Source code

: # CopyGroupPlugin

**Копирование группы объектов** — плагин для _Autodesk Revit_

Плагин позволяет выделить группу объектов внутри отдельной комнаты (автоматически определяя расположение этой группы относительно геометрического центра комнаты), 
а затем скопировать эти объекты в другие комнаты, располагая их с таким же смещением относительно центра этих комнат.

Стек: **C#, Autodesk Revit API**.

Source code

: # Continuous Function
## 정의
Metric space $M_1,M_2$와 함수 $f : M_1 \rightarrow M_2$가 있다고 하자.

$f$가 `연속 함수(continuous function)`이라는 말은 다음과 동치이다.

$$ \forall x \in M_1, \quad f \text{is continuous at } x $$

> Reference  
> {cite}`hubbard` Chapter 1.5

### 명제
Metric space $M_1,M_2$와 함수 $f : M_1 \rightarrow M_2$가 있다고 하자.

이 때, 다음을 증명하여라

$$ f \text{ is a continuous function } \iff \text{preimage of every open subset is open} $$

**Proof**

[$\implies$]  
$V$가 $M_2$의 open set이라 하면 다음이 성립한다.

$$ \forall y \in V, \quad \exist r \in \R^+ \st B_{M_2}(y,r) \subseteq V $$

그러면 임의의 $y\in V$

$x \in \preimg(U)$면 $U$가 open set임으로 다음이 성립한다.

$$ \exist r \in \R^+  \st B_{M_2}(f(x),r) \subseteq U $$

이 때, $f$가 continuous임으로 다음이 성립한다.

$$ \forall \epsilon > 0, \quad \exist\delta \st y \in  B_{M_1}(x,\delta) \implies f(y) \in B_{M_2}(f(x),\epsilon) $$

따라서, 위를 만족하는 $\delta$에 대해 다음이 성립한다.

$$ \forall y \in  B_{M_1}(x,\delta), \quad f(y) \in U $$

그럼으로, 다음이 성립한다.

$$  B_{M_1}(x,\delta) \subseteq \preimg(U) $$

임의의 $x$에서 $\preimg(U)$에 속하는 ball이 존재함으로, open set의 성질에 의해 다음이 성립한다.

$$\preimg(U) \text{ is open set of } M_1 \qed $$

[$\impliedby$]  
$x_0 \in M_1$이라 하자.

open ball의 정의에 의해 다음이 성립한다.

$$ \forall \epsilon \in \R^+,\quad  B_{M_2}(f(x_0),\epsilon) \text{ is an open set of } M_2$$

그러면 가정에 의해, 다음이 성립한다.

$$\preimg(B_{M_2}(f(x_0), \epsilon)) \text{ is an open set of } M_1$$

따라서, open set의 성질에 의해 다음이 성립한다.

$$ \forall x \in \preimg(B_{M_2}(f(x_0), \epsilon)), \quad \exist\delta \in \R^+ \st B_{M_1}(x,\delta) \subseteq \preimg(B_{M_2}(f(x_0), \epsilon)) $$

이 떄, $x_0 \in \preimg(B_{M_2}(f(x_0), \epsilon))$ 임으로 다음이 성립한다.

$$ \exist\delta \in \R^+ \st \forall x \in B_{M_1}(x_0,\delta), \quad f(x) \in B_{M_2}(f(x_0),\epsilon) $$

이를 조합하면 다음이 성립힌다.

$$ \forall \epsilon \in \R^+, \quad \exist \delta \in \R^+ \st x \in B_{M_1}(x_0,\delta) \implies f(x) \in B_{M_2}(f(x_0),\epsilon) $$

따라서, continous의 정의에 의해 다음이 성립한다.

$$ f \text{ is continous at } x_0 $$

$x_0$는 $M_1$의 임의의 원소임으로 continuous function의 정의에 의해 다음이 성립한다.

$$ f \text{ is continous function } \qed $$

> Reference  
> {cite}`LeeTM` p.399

Exercise aim> For each line of the data that has the word "set의", report that line.

Answer to the exercise>
임의의 $x$에서 $\preimg(U)$에 속하는 ball이 존재함으로, open set의 성질에 의해 다음이 성립한다.
따라서, open set의 성질에 의해 다음이 성립한다.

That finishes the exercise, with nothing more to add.